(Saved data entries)
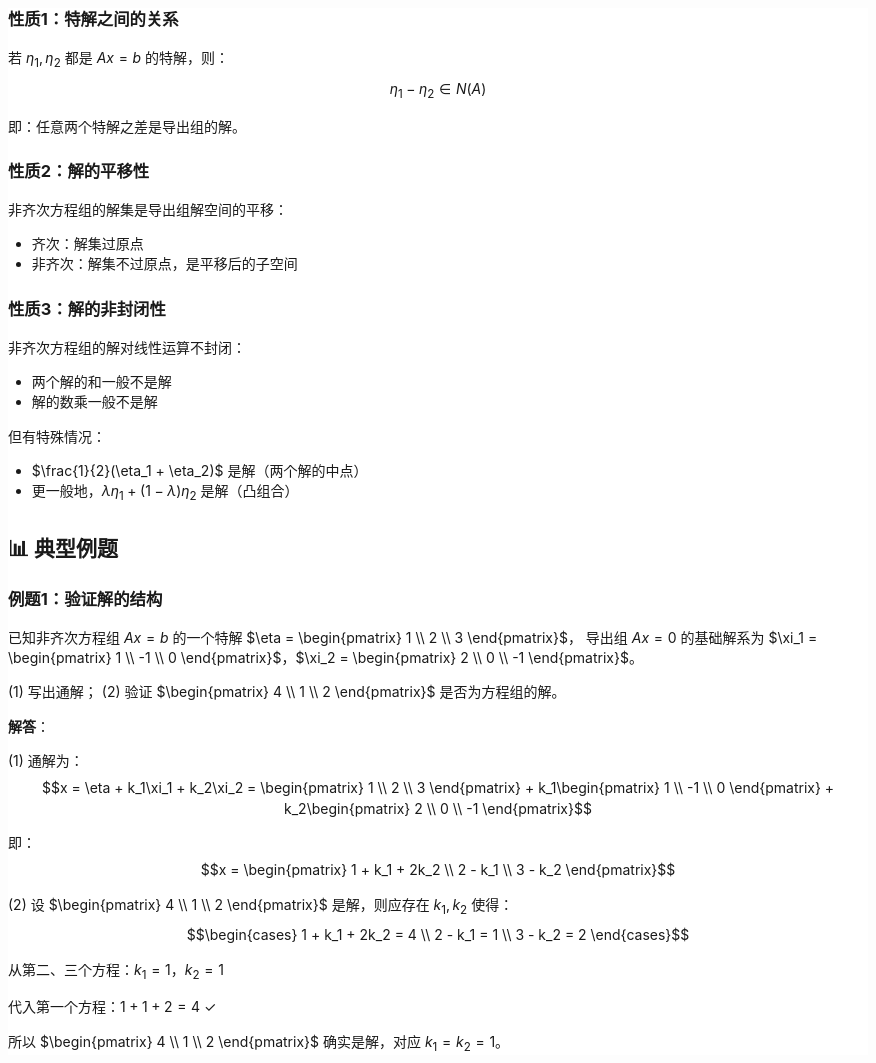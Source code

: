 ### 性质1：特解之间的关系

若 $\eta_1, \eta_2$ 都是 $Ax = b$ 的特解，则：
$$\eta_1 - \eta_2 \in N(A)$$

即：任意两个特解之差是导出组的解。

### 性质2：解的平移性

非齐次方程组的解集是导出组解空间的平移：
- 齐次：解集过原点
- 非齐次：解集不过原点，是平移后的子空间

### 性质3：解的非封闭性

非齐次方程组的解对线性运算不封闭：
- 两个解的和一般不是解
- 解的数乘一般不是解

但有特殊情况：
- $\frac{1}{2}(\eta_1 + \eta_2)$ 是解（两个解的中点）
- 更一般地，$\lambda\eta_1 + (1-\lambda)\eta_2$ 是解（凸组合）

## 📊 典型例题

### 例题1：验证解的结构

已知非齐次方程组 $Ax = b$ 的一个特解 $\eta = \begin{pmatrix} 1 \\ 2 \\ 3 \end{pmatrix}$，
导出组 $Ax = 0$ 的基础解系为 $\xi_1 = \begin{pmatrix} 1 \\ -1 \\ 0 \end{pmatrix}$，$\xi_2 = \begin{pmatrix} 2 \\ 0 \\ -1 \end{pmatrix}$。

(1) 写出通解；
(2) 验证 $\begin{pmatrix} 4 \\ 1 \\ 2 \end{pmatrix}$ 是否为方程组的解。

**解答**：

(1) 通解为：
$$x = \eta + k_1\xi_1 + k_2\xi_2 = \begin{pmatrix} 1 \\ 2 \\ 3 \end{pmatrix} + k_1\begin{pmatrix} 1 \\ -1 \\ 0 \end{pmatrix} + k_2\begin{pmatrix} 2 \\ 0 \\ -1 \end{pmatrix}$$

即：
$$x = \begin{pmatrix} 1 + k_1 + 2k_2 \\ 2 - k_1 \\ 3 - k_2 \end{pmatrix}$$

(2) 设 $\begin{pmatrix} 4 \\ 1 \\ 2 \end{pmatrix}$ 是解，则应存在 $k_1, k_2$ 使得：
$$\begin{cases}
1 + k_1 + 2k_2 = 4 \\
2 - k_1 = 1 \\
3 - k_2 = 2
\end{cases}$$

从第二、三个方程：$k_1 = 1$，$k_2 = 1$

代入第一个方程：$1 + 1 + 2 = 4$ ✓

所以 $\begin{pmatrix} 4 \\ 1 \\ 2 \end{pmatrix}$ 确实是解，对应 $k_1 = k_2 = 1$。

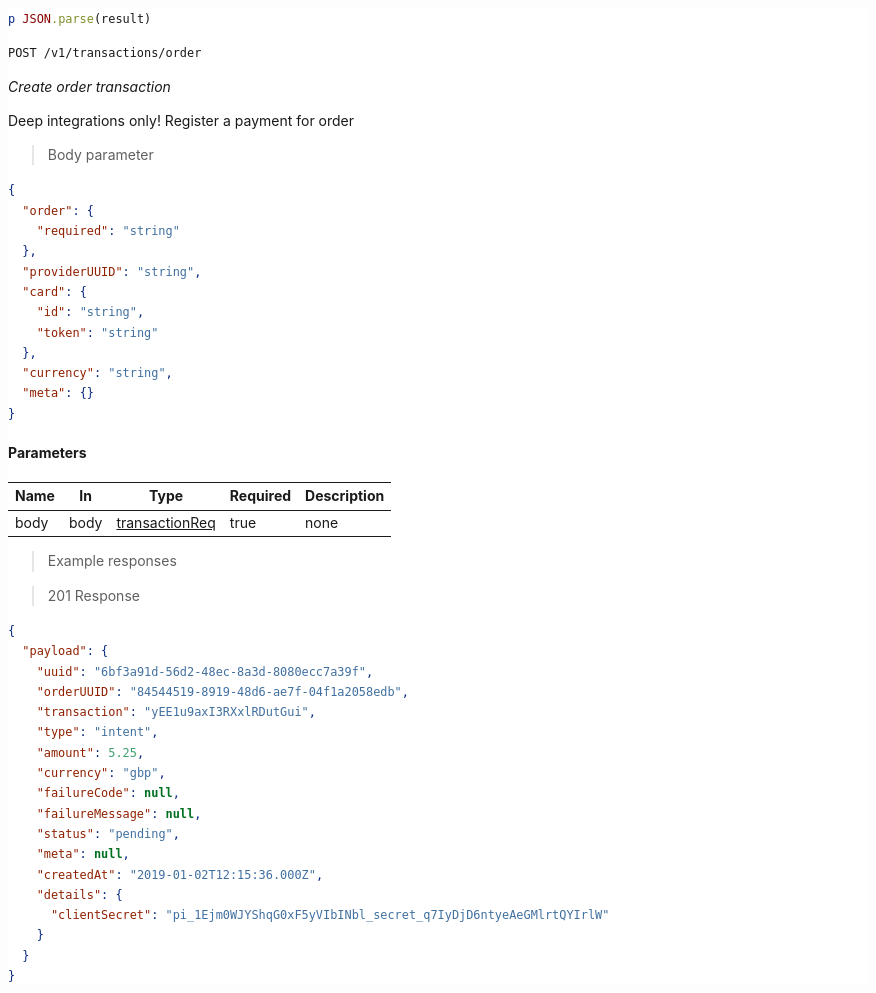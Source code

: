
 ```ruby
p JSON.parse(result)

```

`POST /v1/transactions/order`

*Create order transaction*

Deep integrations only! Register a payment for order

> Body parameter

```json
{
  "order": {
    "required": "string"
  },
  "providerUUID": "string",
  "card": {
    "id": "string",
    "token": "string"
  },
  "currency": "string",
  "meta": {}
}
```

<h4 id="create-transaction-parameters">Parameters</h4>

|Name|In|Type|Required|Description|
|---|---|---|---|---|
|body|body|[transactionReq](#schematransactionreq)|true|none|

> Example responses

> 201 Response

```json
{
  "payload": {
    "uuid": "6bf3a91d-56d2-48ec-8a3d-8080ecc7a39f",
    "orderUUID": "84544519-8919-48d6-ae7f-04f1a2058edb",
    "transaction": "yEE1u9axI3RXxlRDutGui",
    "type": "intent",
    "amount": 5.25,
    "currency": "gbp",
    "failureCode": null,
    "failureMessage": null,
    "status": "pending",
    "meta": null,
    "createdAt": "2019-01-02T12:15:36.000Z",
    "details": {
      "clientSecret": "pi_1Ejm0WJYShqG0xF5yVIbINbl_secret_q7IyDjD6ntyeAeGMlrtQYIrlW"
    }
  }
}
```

• _THE PROBLEM_:
Scan the entries above for the string "pmatrix" and copy each line that contains it.

• _REPLY_:
已知非齐次方程组 $Ax = b$ 的一个特解 $\eta = \begin{pmatrix} 1 \\ 2 \\ 3 \end{pmatrix}$，
导出组 $Ax = 0$ 的基础解系为 $\xi_1 = \begin{pmatrix} 1 \\ -1 \\ 0 \end{pmatrix}$，$\xi_2 = \begin{pmatrix} 2 \\ 0 \\ -1 \end{pmatrix}$。
(2) 验证 $\begin{pmatrix} 4 \\ 1 \\ 2 \end{pmatrix}$ 是否为方程组的解。
$$x = \eta + k_1\xi_1 + k_2\xi_2 = \begin{pmatrix} 1 \\ 2 \\ 3 \end{pmatrix} + k_1\begin{pmatrix} 1 \\ -1 \\ 0 \end{pmatrix} + k_2\begin{pmatrix} 2 \\ 0 \\ -1 \end{pmatrix}$$
$$x = \begin{pmatrix} 1 + k_1 + 2k_2 \\ 2 - k_1 \\ 3 - k_2 \end{pmatrix}$$
(2) 设 $\begin{pmatrix} 4 \\ 1 \\ 2 \end{pmatrix}$ 是解，则应存在 $k_1, k_2$ 使得：
所以 $\begin{pmatrix} 4 \\ 1 \\ 2 \end{pmatrix}$ 确实是解，对应 $k_1 = k_2 = 1$。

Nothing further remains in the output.